Inside __getattribute__() you ask for self.first_var which triggers another
__getattribute__() call that once again trys to determine the first_var
attribute before it returns...

Try using __getattr__() instead which is only triggered for non-existent
attributes

def __getattr__(self, name):
     return getattr(self.first_var, name)

or check for the attributes you don't want to delegate explicitly:

def __getattribute__(self, name):
     if name == "first_var":
         return super(PSIVar, self).__getattribute__(name)

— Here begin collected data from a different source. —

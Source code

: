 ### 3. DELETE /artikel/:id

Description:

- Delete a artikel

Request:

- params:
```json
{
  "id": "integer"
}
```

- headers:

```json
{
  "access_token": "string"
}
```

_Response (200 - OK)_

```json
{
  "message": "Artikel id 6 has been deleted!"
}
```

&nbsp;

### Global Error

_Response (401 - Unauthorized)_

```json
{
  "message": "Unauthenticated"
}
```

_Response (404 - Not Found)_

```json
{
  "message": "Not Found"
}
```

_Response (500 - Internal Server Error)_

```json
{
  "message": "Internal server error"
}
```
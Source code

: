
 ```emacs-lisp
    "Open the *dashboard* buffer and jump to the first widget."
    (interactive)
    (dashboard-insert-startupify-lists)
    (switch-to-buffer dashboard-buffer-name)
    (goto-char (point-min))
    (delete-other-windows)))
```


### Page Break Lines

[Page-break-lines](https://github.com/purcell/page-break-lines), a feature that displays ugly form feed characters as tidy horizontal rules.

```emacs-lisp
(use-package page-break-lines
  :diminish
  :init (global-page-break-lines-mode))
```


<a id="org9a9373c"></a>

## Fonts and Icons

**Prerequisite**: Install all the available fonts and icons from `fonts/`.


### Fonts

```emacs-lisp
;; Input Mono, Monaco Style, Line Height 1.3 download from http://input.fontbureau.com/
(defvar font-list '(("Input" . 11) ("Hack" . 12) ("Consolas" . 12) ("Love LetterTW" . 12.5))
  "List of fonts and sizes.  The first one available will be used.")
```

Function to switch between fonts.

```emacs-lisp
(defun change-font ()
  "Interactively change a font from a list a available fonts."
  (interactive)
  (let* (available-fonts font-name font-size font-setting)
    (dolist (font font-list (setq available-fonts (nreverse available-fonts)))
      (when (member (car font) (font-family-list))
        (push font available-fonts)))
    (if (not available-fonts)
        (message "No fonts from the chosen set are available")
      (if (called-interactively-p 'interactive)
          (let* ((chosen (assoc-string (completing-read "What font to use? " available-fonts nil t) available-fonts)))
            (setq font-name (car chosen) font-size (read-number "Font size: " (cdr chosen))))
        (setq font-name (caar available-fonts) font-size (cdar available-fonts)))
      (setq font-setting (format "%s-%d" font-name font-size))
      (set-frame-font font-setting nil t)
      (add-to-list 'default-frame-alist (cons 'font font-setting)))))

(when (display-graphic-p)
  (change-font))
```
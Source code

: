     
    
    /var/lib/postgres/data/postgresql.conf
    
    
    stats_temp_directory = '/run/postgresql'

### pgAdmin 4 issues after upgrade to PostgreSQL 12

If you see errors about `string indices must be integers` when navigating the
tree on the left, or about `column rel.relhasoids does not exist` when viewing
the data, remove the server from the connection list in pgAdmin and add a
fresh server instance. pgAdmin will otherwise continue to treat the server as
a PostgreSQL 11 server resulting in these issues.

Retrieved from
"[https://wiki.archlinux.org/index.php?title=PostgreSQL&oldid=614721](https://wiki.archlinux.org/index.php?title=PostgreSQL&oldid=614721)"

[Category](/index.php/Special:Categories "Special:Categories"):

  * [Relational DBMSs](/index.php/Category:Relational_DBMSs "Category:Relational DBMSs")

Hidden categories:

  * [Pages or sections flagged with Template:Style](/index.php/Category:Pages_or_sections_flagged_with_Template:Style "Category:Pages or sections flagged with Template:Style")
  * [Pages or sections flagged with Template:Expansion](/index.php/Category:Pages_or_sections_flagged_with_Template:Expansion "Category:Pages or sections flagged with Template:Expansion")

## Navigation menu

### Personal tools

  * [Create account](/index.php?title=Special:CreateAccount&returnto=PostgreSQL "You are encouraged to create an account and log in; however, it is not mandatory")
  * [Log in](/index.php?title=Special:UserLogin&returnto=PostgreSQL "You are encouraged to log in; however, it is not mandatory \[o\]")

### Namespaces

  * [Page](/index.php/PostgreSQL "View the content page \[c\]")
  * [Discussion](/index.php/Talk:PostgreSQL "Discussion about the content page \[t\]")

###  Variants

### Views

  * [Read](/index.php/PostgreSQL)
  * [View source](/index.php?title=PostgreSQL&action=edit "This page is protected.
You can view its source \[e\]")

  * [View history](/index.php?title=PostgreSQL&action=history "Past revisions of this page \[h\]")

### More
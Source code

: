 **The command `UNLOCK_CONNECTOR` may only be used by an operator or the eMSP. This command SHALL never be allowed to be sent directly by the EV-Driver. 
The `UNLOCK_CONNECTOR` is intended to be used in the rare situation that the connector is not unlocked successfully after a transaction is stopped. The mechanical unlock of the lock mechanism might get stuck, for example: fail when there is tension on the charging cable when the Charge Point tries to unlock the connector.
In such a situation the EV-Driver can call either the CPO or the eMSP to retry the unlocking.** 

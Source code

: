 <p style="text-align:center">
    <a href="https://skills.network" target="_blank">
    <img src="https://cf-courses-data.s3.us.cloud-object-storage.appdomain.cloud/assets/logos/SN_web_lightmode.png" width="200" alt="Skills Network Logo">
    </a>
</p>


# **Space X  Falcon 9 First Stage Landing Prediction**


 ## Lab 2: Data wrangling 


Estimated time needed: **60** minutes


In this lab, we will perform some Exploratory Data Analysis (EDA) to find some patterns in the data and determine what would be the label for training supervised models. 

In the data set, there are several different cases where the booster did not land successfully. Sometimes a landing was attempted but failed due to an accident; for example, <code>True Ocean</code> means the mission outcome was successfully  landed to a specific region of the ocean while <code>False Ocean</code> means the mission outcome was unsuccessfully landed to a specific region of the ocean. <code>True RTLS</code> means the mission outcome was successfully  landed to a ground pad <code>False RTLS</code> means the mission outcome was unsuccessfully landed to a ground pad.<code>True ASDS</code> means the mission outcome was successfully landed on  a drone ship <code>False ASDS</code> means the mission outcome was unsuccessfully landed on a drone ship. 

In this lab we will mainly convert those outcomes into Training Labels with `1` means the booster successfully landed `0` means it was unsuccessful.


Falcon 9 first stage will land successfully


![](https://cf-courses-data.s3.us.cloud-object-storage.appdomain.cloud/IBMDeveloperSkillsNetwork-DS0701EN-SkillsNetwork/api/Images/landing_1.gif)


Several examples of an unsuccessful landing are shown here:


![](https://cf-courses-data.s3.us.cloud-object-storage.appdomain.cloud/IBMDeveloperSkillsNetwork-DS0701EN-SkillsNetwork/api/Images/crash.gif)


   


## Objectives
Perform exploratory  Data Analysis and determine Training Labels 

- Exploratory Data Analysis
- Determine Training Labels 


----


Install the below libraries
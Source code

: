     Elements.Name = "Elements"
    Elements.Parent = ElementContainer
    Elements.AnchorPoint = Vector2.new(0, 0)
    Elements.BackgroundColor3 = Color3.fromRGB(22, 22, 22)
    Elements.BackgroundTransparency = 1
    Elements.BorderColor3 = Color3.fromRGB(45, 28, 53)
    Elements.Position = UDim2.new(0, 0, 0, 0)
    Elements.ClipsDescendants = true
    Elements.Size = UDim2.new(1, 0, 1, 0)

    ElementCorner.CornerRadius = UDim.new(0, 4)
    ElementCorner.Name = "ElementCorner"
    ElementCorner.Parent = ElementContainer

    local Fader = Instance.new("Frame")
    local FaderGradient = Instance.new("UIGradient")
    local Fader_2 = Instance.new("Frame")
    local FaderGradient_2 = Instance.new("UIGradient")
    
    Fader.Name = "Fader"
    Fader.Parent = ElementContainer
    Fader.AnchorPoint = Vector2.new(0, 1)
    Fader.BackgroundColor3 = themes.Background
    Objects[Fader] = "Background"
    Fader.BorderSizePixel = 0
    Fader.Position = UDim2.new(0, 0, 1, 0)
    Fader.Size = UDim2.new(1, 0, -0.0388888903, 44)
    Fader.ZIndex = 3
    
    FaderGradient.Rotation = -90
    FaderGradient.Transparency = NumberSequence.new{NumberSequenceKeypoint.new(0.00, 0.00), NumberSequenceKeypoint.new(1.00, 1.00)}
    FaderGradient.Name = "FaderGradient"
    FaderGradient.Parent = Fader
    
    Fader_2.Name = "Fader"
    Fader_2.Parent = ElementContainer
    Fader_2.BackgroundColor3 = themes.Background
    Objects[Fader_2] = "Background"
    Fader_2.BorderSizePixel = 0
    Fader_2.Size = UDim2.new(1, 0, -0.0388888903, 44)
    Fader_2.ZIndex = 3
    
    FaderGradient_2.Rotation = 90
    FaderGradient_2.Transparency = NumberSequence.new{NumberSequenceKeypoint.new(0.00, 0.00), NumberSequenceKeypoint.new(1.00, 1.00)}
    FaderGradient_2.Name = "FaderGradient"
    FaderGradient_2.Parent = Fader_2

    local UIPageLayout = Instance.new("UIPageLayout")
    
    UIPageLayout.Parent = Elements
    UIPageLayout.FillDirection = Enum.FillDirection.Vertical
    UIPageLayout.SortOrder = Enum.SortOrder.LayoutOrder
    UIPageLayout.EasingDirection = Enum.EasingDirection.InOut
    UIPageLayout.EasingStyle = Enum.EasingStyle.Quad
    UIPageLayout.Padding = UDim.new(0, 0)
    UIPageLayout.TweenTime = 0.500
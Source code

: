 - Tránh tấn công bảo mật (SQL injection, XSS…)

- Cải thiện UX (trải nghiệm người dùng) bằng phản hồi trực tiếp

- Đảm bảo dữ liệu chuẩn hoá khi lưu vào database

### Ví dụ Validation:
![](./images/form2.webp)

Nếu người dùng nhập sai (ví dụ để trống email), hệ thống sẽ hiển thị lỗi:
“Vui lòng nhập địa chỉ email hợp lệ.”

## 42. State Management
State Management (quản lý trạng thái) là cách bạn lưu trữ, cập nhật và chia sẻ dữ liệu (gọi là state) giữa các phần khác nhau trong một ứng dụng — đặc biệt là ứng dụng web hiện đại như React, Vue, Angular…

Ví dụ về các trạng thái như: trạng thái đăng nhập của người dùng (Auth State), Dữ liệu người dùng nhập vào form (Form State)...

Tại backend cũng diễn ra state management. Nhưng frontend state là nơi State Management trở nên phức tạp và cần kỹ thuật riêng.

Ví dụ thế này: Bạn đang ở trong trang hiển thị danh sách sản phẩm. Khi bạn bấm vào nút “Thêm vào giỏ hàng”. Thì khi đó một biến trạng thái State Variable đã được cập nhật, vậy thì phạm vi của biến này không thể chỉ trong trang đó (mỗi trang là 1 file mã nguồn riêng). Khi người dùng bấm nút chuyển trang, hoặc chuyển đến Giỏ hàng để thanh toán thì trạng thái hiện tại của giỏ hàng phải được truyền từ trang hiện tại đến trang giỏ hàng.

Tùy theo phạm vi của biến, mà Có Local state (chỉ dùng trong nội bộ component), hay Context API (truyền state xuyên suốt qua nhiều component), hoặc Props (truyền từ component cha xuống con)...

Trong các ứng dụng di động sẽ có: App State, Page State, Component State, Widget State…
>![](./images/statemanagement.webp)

Right thanks a lot it works perfectly.
I don't like too much, however, to mess around in this way, maybe it's better if I just fork the project
and patch the original code.

In this way maybe I can also contribute to it with patches (if they are accepted)...
Did you consider subclassing your Var class ? This is how you extend a class behavior in OOP.

class PSIVar(var):
   def __init__(self, name, desc, other=None, fun=None):
       var.__init__(self, name, desc)
       if other is not None:
           self.other = other
           self.fun = fun
           assert callable(self.fun)

v1 = PSIVar('name', 'desc')

that's it.

By the way, don't create instance attribute conditionally. Your PSIVar instance should always have a 'other' attribute, its value can be None though.